▶ _What you are asked to do_: Please find every line of the listing below where "application" occurs and copy it.
━━━━━━━━━━━━━━━━━━━━━━━━━━━━━━
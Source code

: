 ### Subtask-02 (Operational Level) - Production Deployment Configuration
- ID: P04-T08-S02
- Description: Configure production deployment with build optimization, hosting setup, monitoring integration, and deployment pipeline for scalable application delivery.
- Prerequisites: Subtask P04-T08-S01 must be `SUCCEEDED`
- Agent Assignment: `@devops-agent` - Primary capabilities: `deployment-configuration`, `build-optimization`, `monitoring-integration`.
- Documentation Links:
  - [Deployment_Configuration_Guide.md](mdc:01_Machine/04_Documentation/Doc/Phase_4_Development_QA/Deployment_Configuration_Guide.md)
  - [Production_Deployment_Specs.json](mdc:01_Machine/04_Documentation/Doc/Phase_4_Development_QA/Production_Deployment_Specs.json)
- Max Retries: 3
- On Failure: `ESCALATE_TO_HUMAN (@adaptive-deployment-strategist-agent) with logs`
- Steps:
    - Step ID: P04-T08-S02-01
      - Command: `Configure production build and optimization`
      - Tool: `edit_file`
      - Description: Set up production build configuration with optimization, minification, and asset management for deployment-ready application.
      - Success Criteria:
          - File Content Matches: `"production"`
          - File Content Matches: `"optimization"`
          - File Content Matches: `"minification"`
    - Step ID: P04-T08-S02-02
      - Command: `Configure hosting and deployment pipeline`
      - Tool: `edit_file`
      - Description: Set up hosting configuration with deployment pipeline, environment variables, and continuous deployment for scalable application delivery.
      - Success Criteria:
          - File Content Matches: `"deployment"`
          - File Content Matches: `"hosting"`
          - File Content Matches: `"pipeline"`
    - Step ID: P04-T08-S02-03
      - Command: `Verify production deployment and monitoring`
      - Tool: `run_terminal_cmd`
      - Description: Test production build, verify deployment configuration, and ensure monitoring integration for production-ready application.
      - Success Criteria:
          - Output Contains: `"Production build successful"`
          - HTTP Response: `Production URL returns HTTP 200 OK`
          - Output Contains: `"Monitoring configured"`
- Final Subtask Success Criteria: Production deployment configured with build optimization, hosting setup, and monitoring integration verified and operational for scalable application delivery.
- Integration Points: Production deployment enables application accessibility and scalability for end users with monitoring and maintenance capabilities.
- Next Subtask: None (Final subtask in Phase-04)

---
━━━━━━━━━━━━━━━━━━━━━━━━━━━━━━
▶ _Exercise output_:
- Description: Configure production deployment with build optimization, hosting setup, monitoring integration, and deployment pipeline for scalable application delivery.
      - Description: Set up production build configuration with optimization, minification, and asset management for deployment-ready application.
      - Description: Set up hosting configuration with deployment pipeline, environment variables, and continuous deployment for scalable application delivery.
      - Description: Test production build, verify deployment configuration, and ensure monitoring integration for production-ready application.
- Final Subtask Success Criteria: Production deployment configured with build optimization, hosting setup, and monitoring integration verified and operational for scalable application delivery.
- Integration Points: Production deployment enables application accessibility and scalability for end users with monitoring and maintenance capabilities.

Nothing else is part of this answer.